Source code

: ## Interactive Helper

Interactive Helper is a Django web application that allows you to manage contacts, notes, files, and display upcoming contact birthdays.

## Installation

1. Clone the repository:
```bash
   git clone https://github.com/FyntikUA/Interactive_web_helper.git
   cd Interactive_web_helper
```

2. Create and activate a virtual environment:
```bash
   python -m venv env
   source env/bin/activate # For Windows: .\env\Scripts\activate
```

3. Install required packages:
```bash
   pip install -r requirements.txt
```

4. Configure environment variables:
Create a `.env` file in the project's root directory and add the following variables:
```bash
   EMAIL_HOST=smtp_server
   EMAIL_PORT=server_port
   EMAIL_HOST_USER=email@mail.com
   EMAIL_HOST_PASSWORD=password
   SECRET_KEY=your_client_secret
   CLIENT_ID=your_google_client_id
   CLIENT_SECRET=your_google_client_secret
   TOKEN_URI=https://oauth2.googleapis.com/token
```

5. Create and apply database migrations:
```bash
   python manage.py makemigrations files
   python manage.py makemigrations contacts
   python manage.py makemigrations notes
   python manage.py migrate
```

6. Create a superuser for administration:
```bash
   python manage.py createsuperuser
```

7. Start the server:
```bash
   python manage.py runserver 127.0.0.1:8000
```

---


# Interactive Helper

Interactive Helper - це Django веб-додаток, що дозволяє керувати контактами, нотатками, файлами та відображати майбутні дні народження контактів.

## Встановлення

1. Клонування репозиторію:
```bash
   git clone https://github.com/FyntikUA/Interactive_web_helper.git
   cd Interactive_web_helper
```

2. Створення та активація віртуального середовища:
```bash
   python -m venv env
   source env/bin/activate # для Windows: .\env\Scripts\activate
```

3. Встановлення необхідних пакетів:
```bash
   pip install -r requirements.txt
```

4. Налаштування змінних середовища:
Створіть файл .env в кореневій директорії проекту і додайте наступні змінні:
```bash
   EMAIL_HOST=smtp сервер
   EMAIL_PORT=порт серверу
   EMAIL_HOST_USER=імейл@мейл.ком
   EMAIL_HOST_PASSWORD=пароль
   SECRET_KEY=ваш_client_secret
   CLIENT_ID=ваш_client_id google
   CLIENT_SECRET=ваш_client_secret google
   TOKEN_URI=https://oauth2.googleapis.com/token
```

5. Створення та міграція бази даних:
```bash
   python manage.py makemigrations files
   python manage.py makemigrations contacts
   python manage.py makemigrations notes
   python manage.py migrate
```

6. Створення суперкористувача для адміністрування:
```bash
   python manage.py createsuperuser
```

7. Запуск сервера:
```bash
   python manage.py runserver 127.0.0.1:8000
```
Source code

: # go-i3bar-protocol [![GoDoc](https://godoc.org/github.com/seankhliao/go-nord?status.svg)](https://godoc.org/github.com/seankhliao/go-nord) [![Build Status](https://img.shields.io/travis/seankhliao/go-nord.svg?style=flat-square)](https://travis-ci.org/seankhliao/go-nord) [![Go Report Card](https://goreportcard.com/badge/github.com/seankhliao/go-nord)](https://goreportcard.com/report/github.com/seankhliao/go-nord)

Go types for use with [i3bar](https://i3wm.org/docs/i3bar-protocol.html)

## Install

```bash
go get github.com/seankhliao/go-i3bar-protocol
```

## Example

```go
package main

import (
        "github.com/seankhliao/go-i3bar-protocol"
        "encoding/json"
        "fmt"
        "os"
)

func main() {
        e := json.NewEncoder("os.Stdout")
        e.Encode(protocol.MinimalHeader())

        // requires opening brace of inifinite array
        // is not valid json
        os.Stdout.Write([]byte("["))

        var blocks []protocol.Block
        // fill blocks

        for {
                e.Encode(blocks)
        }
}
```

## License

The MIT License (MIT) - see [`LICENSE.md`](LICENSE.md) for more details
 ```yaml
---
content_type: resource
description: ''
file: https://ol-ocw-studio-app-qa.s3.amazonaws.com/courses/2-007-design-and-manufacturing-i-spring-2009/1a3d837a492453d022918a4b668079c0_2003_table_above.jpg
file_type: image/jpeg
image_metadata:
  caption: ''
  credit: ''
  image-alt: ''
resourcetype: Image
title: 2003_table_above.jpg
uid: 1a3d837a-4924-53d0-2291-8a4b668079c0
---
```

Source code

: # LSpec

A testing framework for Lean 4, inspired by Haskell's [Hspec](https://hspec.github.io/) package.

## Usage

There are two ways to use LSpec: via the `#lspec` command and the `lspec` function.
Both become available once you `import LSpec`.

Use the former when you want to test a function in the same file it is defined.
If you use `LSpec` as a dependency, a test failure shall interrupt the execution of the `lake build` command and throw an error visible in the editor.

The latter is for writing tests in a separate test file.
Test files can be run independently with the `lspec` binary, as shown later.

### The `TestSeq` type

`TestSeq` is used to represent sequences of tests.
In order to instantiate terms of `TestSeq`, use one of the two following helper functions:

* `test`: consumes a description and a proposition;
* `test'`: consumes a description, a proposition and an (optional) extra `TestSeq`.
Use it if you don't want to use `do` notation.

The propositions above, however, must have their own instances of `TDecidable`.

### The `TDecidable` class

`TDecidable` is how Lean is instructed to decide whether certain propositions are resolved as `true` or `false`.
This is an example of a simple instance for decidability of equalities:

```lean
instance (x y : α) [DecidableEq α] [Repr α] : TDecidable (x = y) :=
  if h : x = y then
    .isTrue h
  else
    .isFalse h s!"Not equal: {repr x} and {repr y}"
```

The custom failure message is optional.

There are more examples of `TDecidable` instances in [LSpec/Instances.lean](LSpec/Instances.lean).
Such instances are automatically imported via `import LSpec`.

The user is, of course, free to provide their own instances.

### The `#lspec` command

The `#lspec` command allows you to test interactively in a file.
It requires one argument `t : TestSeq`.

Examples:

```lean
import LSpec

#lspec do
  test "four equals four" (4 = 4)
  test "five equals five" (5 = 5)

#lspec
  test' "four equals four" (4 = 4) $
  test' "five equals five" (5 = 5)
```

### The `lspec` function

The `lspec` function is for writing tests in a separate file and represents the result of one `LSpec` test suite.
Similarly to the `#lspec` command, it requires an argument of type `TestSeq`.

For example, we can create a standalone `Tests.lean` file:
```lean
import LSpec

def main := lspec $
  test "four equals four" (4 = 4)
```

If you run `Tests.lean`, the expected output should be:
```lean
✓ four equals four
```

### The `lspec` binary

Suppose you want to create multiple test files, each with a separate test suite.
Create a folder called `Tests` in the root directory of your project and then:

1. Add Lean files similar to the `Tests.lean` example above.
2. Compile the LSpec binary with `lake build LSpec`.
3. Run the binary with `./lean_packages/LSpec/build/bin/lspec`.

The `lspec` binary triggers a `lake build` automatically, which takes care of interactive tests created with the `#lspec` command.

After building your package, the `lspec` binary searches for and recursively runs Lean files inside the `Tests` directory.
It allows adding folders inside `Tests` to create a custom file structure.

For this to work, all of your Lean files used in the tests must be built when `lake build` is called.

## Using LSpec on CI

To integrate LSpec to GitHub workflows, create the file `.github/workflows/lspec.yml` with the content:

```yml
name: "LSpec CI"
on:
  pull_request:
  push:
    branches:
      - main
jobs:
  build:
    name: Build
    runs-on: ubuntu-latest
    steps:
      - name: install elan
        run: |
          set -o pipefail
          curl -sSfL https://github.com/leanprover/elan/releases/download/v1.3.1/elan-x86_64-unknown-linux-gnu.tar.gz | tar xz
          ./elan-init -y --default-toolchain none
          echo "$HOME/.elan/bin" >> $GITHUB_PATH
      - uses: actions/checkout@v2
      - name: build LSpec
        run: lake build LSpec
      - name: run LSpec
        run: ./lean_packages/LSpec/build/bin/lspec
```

* [Task to complete]
Every line holding the word "Створення" should be copied out of the material.

* [Written solution]
2. Створення та активація віртуального середовища:
5. Створення та міграція бази даних:
6. Створення суперкористувача для адміністрування:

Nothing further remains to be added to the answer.